» Exercise prompt:
For the word "language", find each line in the entries where it occurs and copy that line.

Extracted records:
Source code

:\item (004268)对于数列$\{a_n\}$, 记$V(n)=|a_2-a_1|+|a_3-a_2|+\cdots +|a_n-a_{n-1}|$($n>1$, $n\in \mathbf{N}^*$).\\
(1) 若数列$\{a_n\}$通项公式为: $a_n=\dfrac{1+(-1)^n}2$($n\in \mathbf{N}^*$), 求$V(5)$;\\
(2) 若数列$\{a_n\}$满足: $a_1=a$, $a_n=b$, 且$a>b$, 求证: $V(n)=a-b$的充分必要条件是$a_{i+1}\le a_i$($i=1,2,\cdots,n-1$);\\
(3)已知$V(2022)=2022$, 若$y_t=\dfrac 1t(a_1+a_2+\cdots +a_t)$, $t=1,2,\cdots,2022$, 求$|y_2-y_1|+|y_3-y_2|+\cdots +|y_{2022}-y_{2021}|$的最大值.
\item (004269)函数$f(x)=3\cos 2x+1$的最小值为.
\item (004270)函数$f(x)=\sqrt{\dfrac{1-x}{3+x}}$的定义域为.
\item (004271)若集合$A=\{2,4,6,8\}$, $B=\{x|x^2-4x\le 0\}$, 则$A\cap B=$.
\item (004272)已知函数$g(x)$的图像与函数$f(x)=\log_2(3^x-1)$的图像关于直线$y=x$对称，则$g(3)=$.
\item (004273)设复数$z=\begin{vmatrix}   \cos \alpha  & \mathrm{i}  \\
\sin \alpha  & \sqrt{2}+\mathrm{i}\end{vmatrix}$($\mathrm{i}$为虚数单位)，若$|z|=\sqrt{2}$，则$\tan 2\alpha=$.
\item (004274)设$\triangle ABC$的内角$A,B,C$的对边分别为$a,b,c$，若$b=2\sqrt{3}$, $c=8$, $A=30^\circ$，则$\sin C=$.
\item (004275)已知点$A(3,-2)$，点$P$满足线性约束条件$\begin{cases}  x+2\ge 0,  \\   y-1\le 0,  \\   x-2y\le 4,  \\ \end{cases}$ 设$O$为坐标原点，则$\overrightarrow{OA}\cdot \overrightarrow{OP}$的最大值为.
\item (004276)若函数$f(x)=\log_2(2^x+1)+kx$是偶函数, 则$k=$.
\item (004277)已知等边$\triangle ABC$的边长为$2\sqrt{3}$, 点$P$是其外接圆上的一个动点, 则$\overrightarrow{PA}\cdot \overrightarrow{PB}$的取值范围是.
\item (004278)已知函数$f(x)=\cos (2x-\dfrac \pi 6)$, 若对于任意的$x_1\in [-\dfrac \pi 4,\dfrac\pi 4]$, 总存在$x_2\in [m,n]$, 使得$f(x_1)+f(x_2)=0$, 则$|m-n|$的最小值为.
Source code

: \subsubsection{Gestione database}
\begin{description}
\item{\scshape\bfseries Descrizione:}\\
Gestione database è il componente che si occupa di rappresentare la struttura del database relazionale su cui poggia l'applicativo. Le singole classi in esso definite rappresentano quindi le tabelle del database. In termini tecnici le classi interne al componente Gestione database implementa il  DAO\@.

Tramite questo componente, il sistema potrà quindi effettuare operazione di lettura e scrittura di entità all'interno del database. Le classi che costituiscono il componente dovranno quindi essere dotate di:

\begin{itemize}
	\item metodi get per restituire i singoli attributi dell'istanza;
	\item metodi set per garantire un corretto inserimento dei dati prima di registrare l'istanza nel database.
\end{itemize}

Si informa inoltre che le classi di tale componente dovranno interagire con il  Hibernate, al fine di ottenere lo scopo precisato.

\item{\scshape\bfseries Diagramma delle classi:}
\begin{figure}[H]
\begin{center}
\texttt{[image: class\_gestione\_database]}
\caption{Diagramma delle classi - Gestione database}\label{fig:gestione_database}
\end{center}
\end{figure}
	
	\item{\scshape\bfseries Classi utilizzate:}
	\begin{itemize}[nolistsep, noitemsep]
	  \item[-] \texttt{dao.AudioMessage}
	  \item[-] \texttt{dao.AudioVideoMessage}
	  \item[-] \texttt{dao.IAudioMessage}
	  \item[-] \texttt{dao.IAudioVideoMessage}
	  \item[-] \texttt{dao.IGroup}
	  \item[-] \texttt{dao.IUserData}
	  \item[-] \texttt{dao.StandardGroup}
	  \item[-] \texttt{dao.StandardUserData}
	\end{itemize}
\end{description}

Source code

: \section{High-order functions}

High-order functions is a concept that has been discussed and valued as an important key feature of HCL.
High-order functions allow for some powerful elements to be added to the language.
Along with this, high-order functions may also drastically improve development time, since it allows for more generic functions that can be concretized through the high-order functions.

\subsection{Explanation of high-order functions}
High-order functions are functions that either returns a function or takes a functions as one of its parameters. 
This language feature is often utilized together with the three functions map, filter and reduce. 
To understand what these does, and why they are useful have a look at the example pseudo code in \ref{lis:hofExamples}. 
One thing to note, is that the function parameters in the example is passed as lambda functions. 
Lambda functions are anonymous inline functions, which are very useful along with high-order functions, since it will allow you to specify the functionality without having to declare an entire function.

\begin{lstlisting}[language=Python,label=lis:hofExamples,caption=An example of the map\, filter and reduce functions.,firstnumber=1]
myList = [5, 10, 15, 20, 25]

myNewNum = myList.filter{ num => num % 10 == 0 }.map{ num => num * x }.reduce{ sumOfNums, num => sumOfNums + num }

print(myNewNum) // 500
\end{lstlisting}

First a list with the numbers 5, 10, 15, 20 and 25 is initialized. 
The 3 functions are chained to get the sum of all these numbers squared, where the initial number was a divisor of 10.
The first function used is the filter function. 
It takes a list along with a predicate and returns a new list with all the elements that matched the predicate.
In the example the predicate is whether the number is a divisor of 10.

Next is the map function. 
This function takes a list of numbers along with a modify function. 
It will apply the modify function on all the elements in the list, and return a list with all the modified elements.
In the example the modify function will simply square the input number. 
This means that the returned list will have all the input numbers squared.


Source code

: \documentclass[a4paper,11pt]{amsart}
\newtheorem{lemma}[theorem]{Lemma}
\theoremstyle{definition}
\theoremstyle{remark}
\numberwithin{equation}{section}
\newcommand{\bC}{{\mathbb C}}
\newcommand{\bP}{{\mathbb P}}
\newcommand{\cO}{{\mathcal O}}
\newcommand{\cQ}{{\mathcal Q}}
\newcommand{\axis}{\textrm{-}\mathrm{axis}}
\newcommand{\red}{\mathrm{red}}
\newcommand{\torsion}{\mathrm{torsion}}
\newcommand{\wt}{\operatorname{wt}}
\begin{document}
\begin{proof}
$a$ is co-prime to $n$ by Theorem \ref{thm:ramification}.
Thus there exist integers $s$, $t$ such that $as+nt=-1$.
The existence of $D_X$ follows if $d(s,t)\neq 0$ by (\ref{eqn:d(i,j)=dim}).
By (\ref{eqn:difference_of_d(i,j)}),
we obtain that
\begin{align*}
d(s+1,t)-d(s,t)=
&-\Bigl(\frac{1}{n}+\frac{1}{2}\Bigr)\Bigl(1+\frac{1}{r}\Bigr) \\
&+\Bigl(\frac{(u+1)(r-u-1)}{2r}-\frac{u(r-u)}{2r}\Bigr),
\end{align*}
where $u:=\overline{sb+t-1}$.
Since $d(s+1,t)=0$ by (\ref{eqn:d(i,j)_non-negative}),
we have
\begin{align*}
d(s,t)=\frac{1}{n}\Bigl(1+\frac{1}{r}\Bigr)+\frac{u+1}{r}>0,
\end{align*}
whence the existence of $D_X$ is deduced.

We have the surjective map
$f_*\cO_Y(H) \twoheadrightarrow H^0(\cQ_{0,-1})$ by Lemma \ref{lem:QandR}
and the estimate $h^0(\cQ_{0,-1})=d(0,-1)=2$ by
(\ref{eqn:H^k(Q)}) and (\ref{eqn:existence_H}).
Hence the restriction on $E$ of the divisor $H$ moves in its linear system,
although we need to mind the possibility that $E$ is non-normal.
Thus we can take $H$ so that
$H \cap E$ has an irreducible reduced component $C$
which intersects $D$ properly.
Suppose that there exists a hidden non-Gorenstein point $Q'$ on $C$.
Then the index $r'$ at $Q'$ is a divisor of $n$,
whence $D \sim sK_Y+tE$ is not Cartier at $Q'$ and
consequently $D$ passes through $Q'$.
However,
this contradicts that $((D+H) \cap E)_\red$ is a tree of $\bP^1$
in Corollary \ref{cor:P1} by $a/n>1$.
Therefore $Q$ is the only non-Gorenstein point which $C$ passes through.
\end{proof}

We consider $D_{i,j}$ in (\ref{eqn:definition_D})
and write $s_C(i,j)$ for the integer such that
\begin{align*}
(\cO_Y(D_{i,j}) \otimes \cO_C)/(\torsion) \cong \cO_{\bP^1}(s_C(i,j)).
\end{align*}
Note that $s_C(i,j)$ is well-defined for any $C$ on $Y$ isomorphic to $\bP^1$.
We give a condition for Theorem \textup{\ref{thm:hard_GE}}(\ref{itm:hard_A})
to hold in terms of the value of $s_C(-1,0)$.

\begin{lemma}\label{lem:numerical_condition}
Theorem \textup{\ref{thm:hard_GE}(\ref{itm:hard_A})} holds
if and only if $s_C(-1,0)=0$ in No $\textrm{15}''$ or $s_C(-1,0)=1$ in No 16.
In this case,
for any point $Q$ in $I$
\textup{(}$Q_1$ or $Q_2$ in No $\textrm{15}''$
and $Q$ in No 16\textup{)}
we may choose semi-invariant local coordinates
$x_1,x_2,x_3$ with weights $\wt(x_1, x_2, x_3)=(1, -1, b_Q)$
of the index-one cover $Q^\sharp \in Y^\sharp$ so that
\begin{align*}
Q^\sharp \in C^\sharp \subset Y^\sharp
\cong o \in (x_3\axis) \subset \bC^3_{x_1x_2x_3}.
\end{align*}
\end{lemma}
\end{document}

» Answer section:
High-order functions allow for some powerful elements to be added to the language.
This language feature is often utilized together with the three functions map, filter and reduce. 
\begin{lstlisting}[language=Python,label=lis:hofExamples,caption=An example of the map\, filter and reduce functions.,firstnumber=1]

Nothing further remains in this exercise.